外はもう暗くて、時折看護師の声がするぐらいだ。
明日は両親が会いに来るらしい。
先ほど電話をすると泣いてくれていた。
気恥ずかしいけど嬉しかった。
尾形百之助さんというのは私の彼氏らしい。
こんな色男が私と?!これこそ事件なんじゃないのか?!と、それを聞いた時には気を乱した。

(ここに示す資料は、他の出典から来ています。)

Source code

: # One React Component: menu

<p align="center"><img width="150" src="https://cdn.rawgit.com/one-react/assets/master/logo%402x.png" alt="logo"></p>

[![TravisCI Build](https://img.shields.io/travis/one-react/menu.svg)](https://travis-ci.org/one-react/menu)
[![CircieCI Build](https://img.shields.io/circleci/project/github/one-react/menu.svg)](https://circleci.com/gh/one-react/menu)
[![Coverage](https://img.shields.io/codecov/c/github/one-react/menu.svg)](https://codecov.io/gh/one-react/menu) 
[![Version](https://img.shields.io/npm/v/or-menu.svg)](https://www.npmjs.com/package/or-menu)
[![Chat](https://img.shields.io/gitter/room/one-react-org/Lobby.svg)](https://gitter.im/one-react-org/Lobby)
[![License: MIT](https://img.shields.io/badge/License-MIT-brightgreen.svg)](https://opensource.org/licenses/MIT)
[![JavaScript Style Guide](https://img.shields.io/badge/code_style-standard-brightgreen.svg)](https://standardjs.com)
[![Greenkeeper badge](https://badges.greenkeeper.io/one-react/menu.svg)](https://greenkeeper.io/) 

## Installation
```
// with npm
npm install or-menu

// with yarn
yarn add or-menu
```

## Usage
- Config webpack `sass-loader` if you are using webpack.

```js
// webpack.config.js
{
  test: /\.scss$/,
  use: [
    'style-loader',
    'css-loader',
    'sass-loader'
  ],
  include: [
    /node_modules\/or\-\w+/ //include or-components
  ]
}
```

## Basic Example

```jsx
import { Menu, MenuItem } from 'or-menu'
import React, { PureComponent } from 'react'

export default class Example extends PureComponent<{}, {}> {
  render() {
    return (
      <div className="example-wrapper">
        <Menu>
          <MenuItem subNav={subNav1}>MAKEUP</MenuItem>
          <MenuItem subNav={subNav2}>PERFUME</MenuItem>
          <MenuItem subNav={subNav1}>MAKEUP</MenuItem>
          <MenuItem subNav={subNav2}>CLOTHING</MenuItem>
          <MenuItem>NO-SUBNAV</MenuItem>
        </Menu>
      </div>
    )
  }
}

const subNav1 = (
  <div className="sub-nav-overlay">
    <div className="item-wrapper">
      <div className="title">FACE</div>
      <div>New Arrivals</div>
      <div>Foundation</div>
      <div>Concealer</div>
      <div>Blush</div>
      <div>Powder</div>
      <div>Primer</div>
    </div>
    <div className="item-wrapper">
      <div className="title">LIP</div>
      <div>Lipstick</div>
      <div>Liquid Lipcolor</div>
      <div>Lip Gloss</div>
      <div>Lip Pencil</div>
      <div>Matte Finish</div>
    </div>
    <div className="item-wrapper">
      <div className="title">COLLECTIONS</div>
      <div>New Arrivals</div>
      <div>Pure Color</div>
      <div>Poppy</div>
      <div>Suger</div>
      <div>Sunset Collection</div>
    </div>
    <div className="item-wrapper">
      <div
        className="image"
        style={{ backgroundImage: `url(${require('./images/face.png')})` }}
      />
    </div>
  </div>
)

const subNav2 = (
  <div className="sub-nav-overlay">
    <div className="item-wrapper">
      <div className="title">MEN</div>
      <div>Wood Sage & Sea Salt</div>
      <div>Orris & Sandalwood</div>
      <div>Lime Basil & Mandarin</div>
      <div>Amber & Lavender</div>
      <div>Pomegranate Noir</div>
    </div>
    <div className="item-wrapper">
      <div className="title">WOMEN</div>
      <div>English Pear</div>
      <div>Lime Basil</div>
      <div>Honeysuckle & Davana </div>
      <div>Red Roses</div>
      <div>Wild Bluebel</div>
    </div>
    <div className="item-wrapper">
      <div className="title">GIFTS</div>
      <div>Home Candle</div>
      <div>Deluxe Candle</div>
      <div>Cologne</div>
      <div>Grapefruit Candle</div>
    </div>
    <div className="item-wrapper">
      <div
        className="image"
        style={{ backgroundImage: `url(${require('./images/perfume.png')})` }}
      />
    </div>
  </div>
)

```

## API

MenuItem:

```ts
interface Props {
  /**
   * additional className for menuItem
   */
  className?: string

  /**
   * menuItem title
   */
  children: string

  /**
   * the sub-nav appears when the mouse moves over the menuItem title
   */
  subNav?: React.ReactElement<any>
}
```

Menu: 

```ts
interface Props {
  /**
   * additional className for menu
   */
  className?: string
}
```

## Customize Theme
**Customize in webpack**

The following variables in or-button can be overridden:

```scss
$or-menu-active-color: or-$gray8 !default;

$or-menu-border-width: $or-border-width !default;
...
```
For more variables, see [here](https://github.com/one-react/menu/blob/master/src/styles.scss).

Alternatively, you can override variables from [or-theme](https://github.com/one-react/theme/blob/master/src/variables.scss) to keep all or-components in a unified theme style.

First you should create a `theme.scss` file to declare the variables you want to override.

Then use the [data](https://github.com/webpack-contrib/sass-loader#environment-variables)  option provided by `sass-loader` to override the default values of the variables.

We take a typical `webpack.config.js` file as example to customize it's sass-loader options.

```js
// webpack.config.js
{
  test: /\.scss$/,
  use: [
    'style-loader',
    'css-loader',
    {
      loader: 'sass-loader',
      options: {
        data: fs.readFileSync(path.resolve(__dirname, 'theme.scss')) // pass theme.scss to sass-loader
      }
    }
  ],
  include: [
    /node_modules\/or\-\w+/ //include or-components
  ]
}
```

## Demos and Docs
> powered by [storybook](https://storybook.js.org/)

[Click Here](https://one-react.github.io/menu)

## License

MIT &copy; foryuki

尾形百之助さんとは2年前からお付き合いをしているらしい。
どちらからアプローチしたのかは恥ずかしくて聞けなかった。
尾形百之助さんは歯医者さんで、休みの日には必ず私の病室に顔をだしていたらしい。
律儀な人である。
尾形百之助さんから手渡されたスマホは確かに手に馴染むような気がする。
確かに、初めて持ったものじゃない。
何度握りなおしても確実に私の物だとわかる。
体は覚えているようだが脳は全く覚えていない。
歯を磨いて横になる。
メッセージを遡る。
友人たちに手短に現状をお伝えするとかなり心配された。
メッセージの宛名に知らない名前がなかったので、私の交友関係が3年間全く変わっていないことは分かった。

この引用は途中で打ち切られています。